Records provided:
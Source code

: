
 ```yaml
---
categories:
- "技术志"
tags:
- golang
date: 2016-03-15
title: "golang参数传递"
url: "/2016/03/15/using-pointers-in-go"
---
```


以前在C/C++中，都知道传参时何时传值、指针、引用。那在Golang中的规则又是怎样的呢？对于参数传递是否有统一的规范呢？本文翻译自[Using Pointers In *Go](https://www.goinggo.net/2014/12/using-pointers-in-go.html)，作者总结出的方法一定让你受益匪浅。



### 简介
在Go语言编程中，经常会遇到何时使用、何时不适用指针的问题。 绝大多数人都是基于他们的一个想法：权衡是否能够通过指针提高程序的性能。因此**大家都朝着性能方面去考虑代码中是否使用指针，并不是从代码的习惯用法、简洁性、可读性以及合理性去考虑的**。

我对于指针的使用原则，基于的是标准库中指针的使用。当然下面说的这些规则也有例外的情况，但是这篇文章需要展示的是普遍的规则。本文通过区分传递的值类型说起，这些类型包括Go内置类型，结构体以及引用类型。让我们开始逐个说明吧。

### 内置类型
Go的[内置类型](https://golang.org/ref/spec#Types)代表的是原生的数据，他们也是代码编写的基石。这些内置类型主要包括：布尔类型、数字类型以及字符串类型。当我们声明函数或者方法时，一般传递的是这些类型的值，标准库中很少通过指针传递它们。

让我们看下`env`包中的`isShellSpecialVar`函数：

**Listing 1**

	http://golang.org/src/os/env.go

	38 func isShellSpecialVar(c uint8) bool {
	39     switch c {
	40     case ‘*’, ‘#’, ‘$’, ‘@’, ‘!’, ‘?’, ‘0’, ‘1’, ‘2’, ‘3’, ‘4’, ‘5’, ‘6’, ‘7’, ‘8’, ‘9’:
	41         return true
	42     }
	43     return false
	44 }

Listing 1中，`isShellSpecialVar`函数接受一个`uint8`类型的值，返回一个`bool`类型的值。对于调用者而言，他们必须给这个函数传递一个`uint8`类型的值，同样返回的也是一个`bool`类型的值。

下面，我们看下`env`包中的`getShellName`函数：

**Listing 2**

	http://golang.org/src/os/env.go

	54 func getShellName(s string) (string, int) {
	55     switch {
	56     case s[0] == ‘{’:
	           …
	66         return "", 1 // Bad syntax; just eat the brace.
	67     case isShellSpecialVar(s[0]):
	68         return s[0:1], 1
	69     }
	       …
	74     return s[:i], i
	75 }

Required work:
Word for word, write out every record.

Final answer:
Source code

:
 ```yaml
---
categories:
- "技术志"
tags:
- golang
date: 2016-03-15
title: "golang参数传递"
url: "/2016/03/15/using-pointers-in-go"
---
```


以前在C/C++中，都知道传参时何时传值、指针、引用。那在Golang中的规则又是怎样的呢？对于参数传递是否有统一的规范呢？本文翻译自[Using Pointers In *Go](https://www.goinggo.net/2014/12/using-pointers-in-go.html)，作者总结出的方法一定让你受益匪浅。



### 简介
在Go语言编程中，经常会遇到何时使用、何时不适用指针的问题。 绝大多数人都是基于他们的一个想法：权衡是否能够通过指针提高程序的性能。因此**大家都朝着性能方面去考虑代码中是否使用指针，并不是从代码的习惯用法、简洁性、可读性以及合理性去考虑的**。

我对于指针的使用原则，基于的是标准库中指针的使用。当然下面说的这些规则也有例外的情况，但是这篇文章需要展示的是普遍的规则。本文通过区分传递的值类型说起，这些类型包括Go内置类型，结构体以及引用类型。让我们开始逐个说明吧。

### 内置类型
Go的[内置类型](https://golang.org/ref/spec#Types)代表的是原生的数据，他们也是代码编写的基石。这些内置类型主要包括：布尔类型、数字类型以及字符串类型。当我们声明函数或者方法时，一般传递的是这些类型的值，标准库中很少通过指针传递它们。

让我们看下`env`包中的`isShellSpecialVar`函数：

**Listing 1**

	http://golang.org/src/os/env.go

	38 func isShellSpecialVar(c uint8) bool {
	39     switch c {
	40     case ‘*’, ‘#’, ‘$’, ‘@’, ‘!’, ‘?’, ‘0’, ‘1’, ‘2’, ‘3’, ‘4’, ‘5’, ‘6’, ‘7’, ‘8’, ‘9’:
	41         return true
	42     }
	43     return false
	44 }

Listing 1中，`isShellSpecialVar`函数接受一个`uint8`类型的值，返回一个`bool`类型的值。对于调用者而言，他们必须给这个函数传递一个`uint8`类型的值，同样返回的也是一个`bool`类型的值。

下面，我们看下`env`包中的`getShellName`函数：

**Listing 2**

	http://golang.org/src/os/env.go

	54 func getShellName(s string) (string, int) {
	55     switch {
	56     case s[0] == ‘{’:
	           …
	66         return "", 1 // Bad syntax; just eat the brace.
	67     case isShellSpecialVar(s[0]):
	68         return s[0:1], 1
	69     }
	       …
	74     return s[:i], i
	75 }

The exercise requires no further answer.